Migrating from CVS to Git

Today’s software development, both in open and closed source projects, is carried out between groups of developers who may not necessarily be in the same building, city or even country, but there is a need for these teams to work on a single up-to-date version of the project code. As teams become more distributed, the need for a structured way of doing this becomes more vital.

This management is done via Source Code Management (SCM) tools. Popular SCMs include CVS, Subversion, Mercurial and Git. The former two are both centralised, requiring a dedicated server to make any changes and to see history, the latter are both distributed, with any given client being able to act as both client and server as each node has complete track of the entire repository.

Using figures from the yearly Eclipse Community Survey, Git’s popularity has soared in the past couple of years. Starting with 2.4% of respondents saying they primarily use Git/GitHub in 2009, this increased to 6.8% in 2010, 12.8% in 2011 and 27.7% in 2012, this trend shows there is a move from these centralised services to more distributed ones.

We use Git a lot here at Embecosm, as is clear from viewing our GitHub repository list. The advantages of doing this include  that when working remotely we still have access to the entire repository history, diff generation is quick as it doesn’t rely on us being connected to a server, and lightweight branches allows experimentation with multiple ideas at once without polluting the main source history or having many copies of the same source.

As such, we import third party repositories into Git so that we have a single tool managing all the code even when it comes from various sources. But we still need to be able to access external code bases hosted in non-distributed SCMs such as the GCC Subversion repository and the Sourceware CVS one. To continue working the way we want, it is clear that there is a need to import sources stored in these repositories to Git.

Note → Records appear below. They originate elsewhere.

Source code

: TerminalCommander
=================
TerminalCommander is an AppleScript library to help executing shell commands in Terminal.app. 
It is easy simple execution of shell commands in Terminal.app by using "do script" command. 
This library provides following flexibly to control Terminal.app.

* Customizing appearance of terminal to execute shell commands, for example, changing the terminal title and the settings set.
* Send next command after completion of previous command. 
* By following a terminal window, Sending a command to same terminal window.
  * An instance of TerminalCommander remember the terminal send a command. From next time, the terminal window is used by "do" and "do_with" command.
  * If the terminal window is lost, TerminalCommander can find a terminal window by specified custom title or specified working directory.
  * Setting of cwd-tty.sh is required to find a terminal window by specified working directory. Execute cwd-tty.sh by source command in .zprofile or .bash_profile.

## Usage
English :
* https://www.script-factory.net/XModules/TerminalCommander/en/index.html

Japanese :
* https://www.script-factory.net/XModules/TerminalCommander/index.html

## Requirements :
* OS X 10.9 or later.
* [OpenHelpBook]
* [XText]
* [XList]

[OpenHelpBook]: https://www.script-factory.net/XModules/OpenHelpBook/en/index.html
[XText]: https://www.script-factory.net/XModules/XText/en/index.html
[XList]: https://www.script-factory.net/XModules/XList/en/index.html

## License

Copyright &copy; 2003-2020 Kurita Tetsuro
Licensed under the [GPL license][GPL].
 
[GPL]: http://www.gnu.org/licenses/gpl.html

Git itself comes with the functionality to do this for a number of repositories: it can import from CVS and Subversion and can even act as a CVS server. However, the CVS importing system can at times suffer from issues where it fails to do what the user expects; CVS’ module system can add confusion between whether a user wanted to check out a directory, or a module of the same name and not necessarily give the intended result.

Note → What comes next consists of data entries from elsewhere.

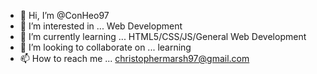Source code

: - 👋 Hi, I’m @ConHeo97
- 👀 I’m interested in ... Web Development
- 🌱 I’m currently learning ... HTML5/CSS/JS/General Web Development
- 💞️ I’m looking to collaborate on ... learning
- 📫 How to reach me ... christophermarsh97@gmail.com

<!---
ConHeo97/ConHeo97 is a ✨ special ✨ repository because its `README.md` (this file) appears on your GitHub profile.
You can click the Preview link to take a look at your changes.
--->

Originally based on issues experienced in attempting to import the CGEN module from the sourceware CVS repository, I created a script to clone the entire CVS repository, copy out the required files to a new repository, and then convert that. Doing this resolves all module/directory name collision issues as there are no modules which could possibly have a name collision.

After initial testing of this script, it has been generalised so that it should work with any CVS repository and any set of files — i.e. not restricted to a set that made up an original module — can be selected for migration. Additionally, multiple sets of files can be imported with the need to only download a copy of the CVS repository once.

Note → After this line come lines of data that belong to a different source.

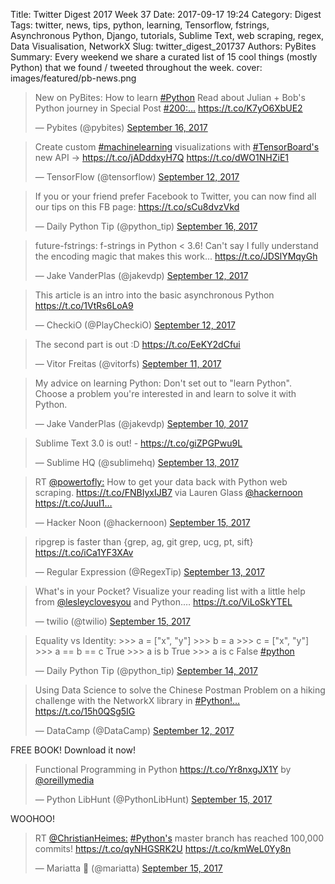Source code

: Title: Twitter Digest 2017 Week 37
Date: 2017-09-17 19:24
Category: Digest
Tags: twitter, news, tips, python, learning, Tensorflow, fstrings, Asynchronous Python, Django, tutorials, Sublime Text, web scraping, regex, Data Visualisation, NetworkX
Slug: twitter_digest_201737
Authors: PyBites
Summary: Every weekend we share a curated list of 15 cool things (mostly Python) that we found / tweeted throughout the week.
cover: images/featured/pb-news.png

<blockquote class="twitter-tweet"><p>New on PyBites: How to learn <a href="https://twitter.com/search/#Python" target="_blank">#Python</a> Read about Julian + Bob's Python journey in Special Post <a href="https://twitter.com/search/#200:…" target="_blank">#200:…</a> <a href="https://t.co/K7yO6XbUE2" title="https://t.co/K7yO6XbUE2" target="_blank">https://t.co/K7yO6XbUE2</a></p>— Pybites (@pybites) <a href="https://twitter.com/pybites/status/909091779424788480" data-datetime="2017-09-16T16:29:04+00:00">September 16, 2017</a></blockquote>

<blockquote class="twitter-tweet"><p>Create custom <a href="https://twitter.com/search/#machinelearning" target="_blank">#machinelearning</a> visualizations with <a href="https://twitter.com/search/#TensorBoard's" target="_blank">#TensorBoard's</a> new API → <a href="https://t.co/jADddxyH7Q" title="https://t.co/jADddxyH7Q" target="_blank">https://t.co/jADddxyH7Q</a> <a href="https://t.co/dWO1NHZiE1" title="https://t.co/dWO1NHZiE1" target="_blank">https://t.co/dWO1NHZiE1</a></p>— TensorFlow (@tensorflow) <a href="https://twitter.com/tensorflow/status/907710445758435328" data-datetime="2017-09-12T21:00:09+00:00">September 12, 2017</a></blockquote>

<blockquote class="twitter-tweet"><p>If you or your friend prefer Facebook to Twitter, you can now find all our tips on this FB page: <a href="https://t.co/sCu8dvzVkd" title="https://t.co/sCu8dvzVkd" target="_blank">https://t.co/sCu8dvzVkd</a></p>— Daily Python Tip (@python_tip) <a href="https://twitter.com/python_tip/status/909099472486932481" data-datetime="2017-09-16T16:59:39+00:00">September 16, 2017</a></blockquote>

<blockquote class="twitter-tweet"><p>future-fstrings: f-strings in Python &lt; 3.6! Can't say I fully understand the encoding magic that makes this work... <a href="https://t.co/JDSlYMqyGh" title="https://t.co/JDSlYMqyGh" target="_blank">https://t.co/JDSlYMqyGh</a></p>— Jake VanderPlas (@jakevdp) <a href="https://twitter.com/jakevdp/status/907639609760260096" data-datetime="2017-09-12T16:18:40+00:00">September 12, 2017</a></blockquote>

<blockquote class="twitter-tweet"><p>This article is an intro into the basic asynchronous Python <a href="https://t.co/1VtRs6LoA9" title="https://t.co/1VtRs6LoA9" target="_blank">https://t.co/1VtRs6LoA9</a></p>— CheckiO (@PlayCheckiO) <a href="https://twitter.com/PlayCheckiO/status/907666172723777538" data-datetime="2017-09-12T18:04:13+00:00">September 12, 2017</a></blockquote>

<blockquote class="twitter-tweet"><p>The second part is out :D <a href="https://t.co/EeKY2dCfui" title="https://t.co/EeKY2dCfui" target="_blank">https://t.co/EeKY2dCfui</a></p>— Vitor Freitas (@vitorfs) <a href="https://twitter.com/vitorfs/status/907112545210847233" data-datetime="2017-09-11T05:24:18+00:00">September 11, 2017</a></blockquote>       

<blockquote class="twitter-tweet"><p>My advice on learning Python: Don't set out to "learn Python". Choose a problem you're interested in and learn to solve it with Python.</p>— Jake VanderPlas (@jakevdp) <a href="https://twitter.com/jakevdp/status/906901174728536066" data-datetime="2017-09-10T15:24:24+00:00">September 10, 2017</a></blockquote>

<blockquote class="twitter-tweet"><p>Sublime Text 3.0 is out! - <a href="https://t.co/giZPGPwu9L" title="https://t.co/giZPGPwu9L" target="_blank">https://t.co/giZPGPwu9L</a></p>— Sublime HQ (@sublimehq) <a href="https://twitter.com/sublimehq/status/907956818994851840" data-datetime="2017-09-13T13:19:09+00:00">September 13, 2017</a></blockquote>

<blockquote class="twitter-tweet"><p>RT <a href="https://twitter.com/@powertofly:" target="_blank">@powertofly:</a> How to get your data back with Python web scraping. <a href="https://t.co/FNBIyxIJB7" title="https://t.co/FNBIyxIJB7" target="_blank">https://t.co/FNBIyxIJB7</a> via Lauren Glass <a href="https://twitter.com/@hackernoon" target="_blank">@hackernoon</a> <a href="https://t.co/JuuI1…" title="https://t.co/JuuI1…" target="_blank">https://t.co/JuuI1…</a></p>— Hacker Noon (@hackernoon) <a href="https://twitter.com/hackernoon/status/908645750958997504" data-datetime="2017-09-15T10:56:43+00:00">September 15, 2017</a></blockquote>

<blockquote class="twitter-tweet"><p>ripgrep is faster than {grep, ag, git grep, ucg, pt, sift} <a href="https://t.co/iCa1YF3XAv" title="https://t.co/iCa1YF3XAv" target="_blank">https://t.co/iCa1YF3XAv</a></p>— Regular Expression (@RegexTip) <a href="https://twitter.com/RegexTip/status/907982660940820480" data-datetime="2017-09-13T15:01:50+00:00">September 13, 2017</a></blockquote>

<blockquote class="twitter-tweet"><p>What's in your Pocket? Visualize your reading list with a little help from <a href="https://twitter.com/@lesleyclovesyou" target="_blank">@lesleyclovesyou</a> and Python.… <a href="https://t.co/ViLoSkYTEL" title="https://t.co/ViLoSkYTEL" target="_blank">https://t.co/ViLoSkYTEL</a></p>— twilio (@twilio) <a href="https://twitter.com/twilio/status/908676824519118849" data-datetime="2017-09-15T13:00:12+00:00">September 15, 2017</a></blockquote>

<blockquote class="twitter-tweet"><p>Equality vs Identity: &gt;&gt;&gt; a = ["x", "y"] &gt;&gt;&gt; b = a &gt;&gt;&gt; c = ["x", "y"] &gt;&gt;&gt; a == b == c True &gt;&gt;&gt; a is b True &gt;&gt;&gt; a is c False <a href="https://twitter.com/search/#python" target="_blank">#python</a></p>— Daily Python Tip (@python_tip) <a href="https://twitter.com/python_tip/status/908356538435125248" data-datetime="2017-09-14T15:47:29+00:00">September 14, 2017</a></blockquote>

<blockquote class="twitter-tweet"><p>Using Data Science to solve the Chinese Postman Problem on a hiking challenge with the NetworkX library in <a href="https://twitter.com/search/#Python!…" target="_blank">#Python!…</a> <a href="https://t.co/15h0QSg5IG" title="https://t.co/15h0QSg5IG" target="_blank">https://t.co/15h0QSg5IG</a></p>— DataCamp (@DataCamp) <a href="https://twitter.com/DataCamp/status/907583913916354561" data-datetime="2017-09-12T12:37:21+00:00">September 12, 2017</a></blockquote>


FREE BOOK! Download it now!

<blockquote class="twitter-tweet"><p>Functional Programming in Python <a href="https://t.co/Yr8nxgJX1Y" title="https://t.co/Yr8nxgJX1Y" target="_blank">https://t.co/Yr8nxgJX1Y</a> by <a href="https://twitter.com/@oreillymedia" target="_blank">@oreillymedia</a></p>— Python LibHunt (@PythonLibHunt) <a href="https://twitter.com/PythonLibHunt/status/908663590906773504" data-datetime="2017-09-15T12:07:36+00:00">September 15, 2017</a></blockquote>


WOOHOO!

<blockquote class="twitter-tweet"><p>RT <a href="https://twitter.com/@ChristianHeimes:" target="_blank">@ChristianHeimes:</a> <a href="https://twitter.com/search/#Python's" target="_blank">#Python's</a> master branch has reached 100,000 commits! <a href="https://t.co/qyNHGSRK2U" title="https://t.co/qyNHGSRK2U" target="_blank">https://t.co/qyNHGSRK2U</a> <a href="https://t.co/kmWeL0Yy8n" title="https://t.co/kmWeL0Yy8n" target="_blank">https://t.co/kmWeL0Yy8n</a></p>— Mariatta 🤦 (@mariatta) <a href="https://twitter.com/mariatta/status/908762027107147777" data-datetime="2017-09-15T18:38:45+00:00">September 15, 2017</a></blockquote>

This script has now been released as Embecosm Software Package 8 and the accompanying documentation as Embecosm Application Note 11. This software package, released under the GPL, is the basis of the script we use to maintain our public CGEN and Sourceware tree mirrors on GitHub — the only major difference being the destination of the files. EAN 11 specifies how to create such a similar script, including details on how to create the initial CVS clone needed for conversion, with the intention of being universally applicable to any CVS-to-Git migration process.